Fund Selection Process
Mediterranean Bank works closely with Morningstar Investment Management Europe (MIME) to define a bespoke fund universe or portfolio of funds to support specific investment goals. The fund selection process is comprised of the following quantitative and qualitative phases:
1. Determining asset allocation
Before selecting individual funds Morningstar looks at the composition of the portfolio in terms of stocks and bonds (the so-called asset classes) and examines its geographical and sectorial allocation. This determines the composition of the portfolio.
2. Quantitative Screening
Morningstar applies a ranking process that considers the Morningstar Risk Adjusted Return benchmark. Other factors that are taken into consideration are:
Performance consistency – if a manager has consistently performed poorly in three out of the last four calendar years, the fund will typically be removed at this stage. Empirical evidence suggests that long term poorly performing funds will continue to perform poorly going forward.
Manager Tenure – If a manager has been running a fund for less than three years, they will typically be removed from the selection.
Style – If the fund displays erratic changes in style, it will typically be removed at this stage.
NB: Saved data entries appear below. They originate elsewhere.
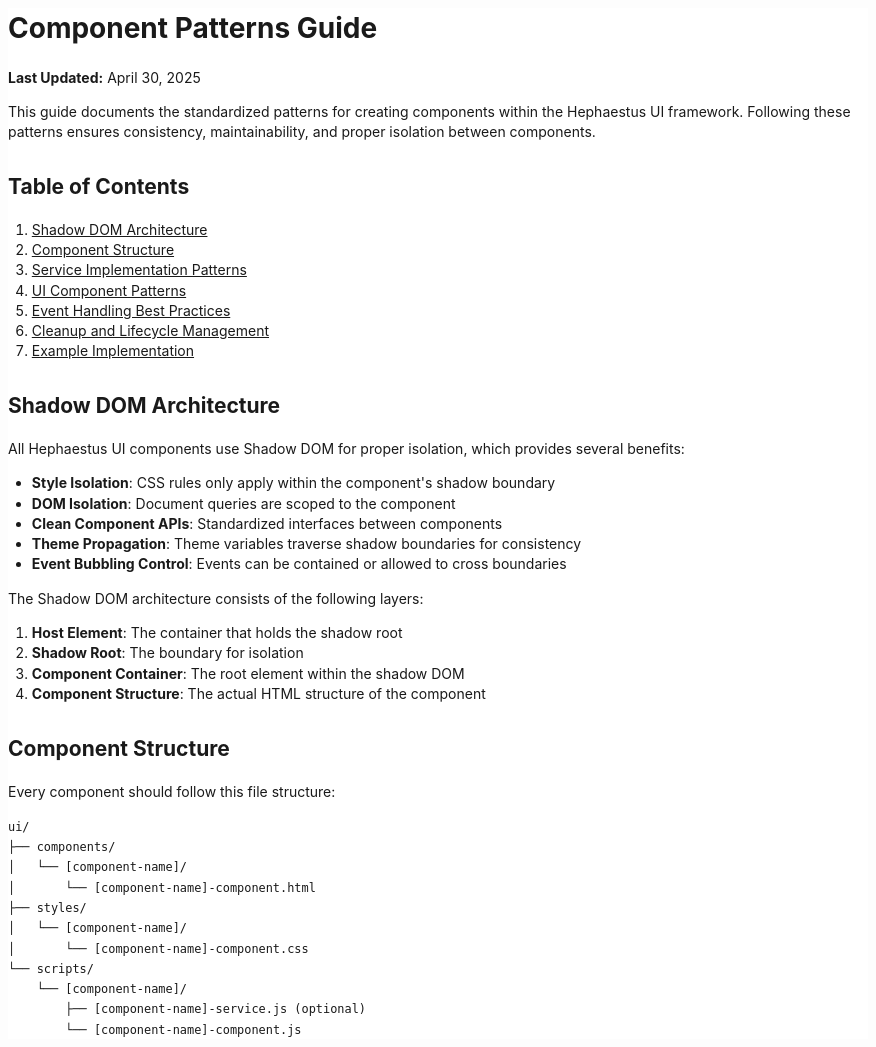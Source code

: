 # Component Patterns Guide

**Last Updated:** April 30, 2025

This guide documents the standardized patterns for creating components within the Hephaestus UI framework. Following these patterns ensures consistency, maintainability, and proper isolation between components.

## Table of Contents

1. [Shadow DOM Architecture](#shadow-dom-architecture)
2. [Component Structure](#component-structure)
3. [Service Implementation Patterns](#service-implementation-patterns)
4. [UI Component Patterns](#ui-component-patterns)
5. [Event Handling Best Practices](#event-handling-best-practices)
6. [Cleanup and Lifecycle Management](#cleanup-and-lifecycle-management)
7. [Example Implementation](#example-implementation)

## Shadow DOM Architecture

All Hephaestus UI components use Shadow DOM for proper isolation, which provides several benefits:

- **Style Isolation**: CSS rules only apply within the component's shadow boundary
- **DOM Isolation**: Document queries are scoped to the component
- **Clean Component APIs**: Standardized interfaces between components
- **Theme Propagation**: Theme variables traverse shadow boundaries for consistency
- **Event Bubbling Control**: Events can be contained or allowed to cross boundaries

The Shadow DOM architecture consists of the following layers:

1. **Host Element**: The container that holds the shadow root
2. **Shadow Root**: The boundary for isolation
3. **Component Container**: The root element within the shadow DOM
4. **Component Structure**: The actual HTML structure of the component

## Component Structure

Every component should follow this file structure:

```
ui/
├── components/
│   └── [component-name]/
│       └── [component-name]-component.html
├── styles/
│   └── [component-name]/
│       └── [component-name]-component.css
└── scripts/
    └── [component-name]/
        ├── [component-name]-service.js (optional)
        └── [component-name]-component.js
```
Currency – If a multi-regional fund search is undertaken, those funds that do not have an offering in the base currency of the intended users will typically be removed from the selection.
3. Qualitative Evaluation
The purpose of the qualitative selection methodology is to instil discipline into the manager research process by appraising critical factors that can help determine a fund’s ability to outperform. Funds are evaluated across the five pillars that Morningstar has identified as being helpful in predicting the future success of funds: Parent, People, Process, Performance, and Price.
Parent - The culture and structure of an asset management firm can have an impact on its ability to attract and retain talent and its penchant for serving in the best interests of fund shareholders.
People - Evaluating the depth and capabilities of an investment team is critical in attempting to identify funds that have a competitive advantage over their competition.
Process - Morningstar favours managers who employ a disciplined, consistent, and repeatable investment process. Ultimately, Morningstar is looking for traits that give the investment team an edge over its competition.
Performance - The goal is to identify management teams that in the past have demonstrated skill which we define as the ability to outperform their respective benchmark/peer group on a risk-adjusted basis in a consistent fashion.
Price - Research indicates that expenses are critical in predicting future fund performance. A fund’s expense ratio should be evaluated within the context of the relevant region and relative to its Morningstar peer group and also consider the trend in expenses and assets in the fund.
4. Portfolio Construction
Morningstar firmly believes that asset allocation is a primary determinant of investment returns within a global fund portfolio. Hence, an important consideration for our final selection is how the fund will complement the remainder of the portfolio or select list.